(Stored data entries)
....

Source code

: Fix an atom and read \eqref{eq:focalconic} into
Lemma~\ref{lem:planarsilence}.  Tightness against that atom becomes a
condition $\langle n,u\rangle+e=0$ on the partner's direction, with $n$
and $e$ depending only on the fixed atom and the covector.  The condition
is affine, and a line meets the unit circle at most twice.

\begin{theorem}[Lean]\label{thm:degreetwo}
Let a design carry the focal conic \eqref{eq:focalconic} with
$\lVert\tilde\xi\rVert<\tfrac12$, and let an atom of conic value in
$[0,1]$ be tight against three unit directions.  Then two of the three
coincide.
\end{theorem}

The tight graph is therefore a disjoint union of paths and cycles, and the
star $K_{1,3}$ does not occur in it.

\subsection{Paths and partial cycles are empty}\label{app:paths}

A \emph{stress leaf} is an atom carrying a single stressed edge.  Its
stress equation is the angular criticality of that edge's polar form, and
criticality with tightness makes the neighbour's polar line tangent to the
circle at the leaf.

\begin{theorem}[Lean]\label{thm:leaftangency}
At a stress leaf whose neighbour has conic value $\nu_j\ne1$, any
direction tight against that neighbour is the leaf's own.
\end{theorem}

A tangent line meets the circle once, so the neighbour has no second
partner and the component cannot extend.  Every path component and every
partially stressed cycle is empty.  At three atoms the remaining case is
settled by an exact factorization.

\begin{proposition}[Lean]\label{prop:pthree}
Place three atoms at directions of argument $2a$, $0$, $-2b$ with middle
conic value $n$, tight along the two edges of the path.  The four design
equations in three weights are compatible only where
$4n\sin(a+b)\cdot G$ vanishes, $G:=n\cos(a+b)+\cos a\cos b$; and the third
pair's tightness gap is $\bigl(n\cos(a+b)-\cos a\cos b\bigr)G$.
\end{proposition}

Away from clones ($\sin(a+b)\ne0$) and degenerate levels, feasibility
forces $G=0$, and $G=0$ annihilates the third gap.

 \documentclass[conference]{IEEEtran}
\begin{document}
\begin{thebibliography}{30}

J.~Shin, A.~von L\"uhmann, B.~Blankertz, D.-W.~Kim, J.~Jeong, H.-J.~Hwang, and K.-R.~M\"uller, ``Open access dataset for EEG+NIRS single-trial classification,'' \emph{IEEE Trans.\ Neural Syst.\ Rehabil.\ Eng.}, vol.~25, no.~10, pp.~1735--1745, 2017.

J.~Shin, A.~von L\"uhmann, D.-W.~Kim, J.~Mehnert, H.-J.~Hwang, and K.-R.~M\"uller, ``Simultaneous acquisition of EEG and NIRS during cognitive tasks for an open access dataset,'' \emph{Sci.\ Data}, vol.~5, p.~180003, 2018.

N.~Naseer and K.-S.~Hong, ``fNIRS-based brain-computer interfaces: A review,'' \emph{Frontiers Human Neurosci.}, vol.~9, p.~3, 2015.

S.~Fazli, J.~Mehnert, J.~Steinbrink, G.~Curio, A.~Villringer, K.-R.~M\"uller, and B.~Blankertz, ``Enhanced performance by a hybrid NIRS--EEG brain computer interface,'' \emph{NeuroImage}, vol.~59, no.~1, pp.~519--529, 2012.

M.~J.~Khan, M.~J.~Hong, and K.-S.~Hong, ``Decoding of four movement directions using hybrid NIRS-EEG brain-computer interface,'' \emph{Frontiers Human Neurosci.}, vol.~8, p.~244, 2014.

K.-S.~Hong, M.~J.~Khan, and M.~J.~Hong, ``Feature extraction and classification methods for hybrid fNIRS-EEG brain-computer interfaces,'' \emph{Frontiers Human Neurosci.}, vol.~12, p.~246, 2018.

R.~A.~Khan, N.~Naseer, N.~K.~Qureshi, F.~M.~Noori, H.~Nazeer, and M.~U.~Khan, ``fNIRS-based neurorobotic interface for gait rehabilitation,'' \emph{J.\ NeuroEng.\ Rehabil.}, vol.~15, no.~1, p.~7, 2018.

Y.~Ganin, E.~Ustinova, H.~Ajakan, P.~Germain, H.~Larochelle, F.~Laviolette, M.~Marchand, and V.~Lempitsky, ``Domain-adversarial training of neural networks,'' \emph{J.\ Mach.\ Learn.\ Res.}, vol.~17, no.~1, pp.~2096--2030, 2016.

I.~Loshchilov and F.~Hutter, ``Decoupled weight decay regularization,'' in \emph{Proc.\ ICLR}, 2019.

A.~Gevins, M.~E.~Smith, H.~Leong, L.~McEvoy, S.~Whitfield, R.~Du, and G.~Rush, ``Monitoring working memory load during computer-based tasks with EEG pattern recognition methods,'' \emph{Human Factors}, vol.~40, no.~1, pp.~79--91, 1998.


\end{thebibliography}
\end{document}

....

What you will do:
I'd like an exact copy of the lines above, from the very first one through the line that contains "and $e$ depending", with nothing else added.

Task answer:
Source code

: Fix an atom and read \eqref{eq:focalconic} into
Lemma~\ref{lem:planarsilence}.  Tightness against that atom becomes a
condition $\langle n,u\rangle+e=0$ on the partner's direction, with $n$
and $e$ depending only on the fixed atom and the covector.  The condition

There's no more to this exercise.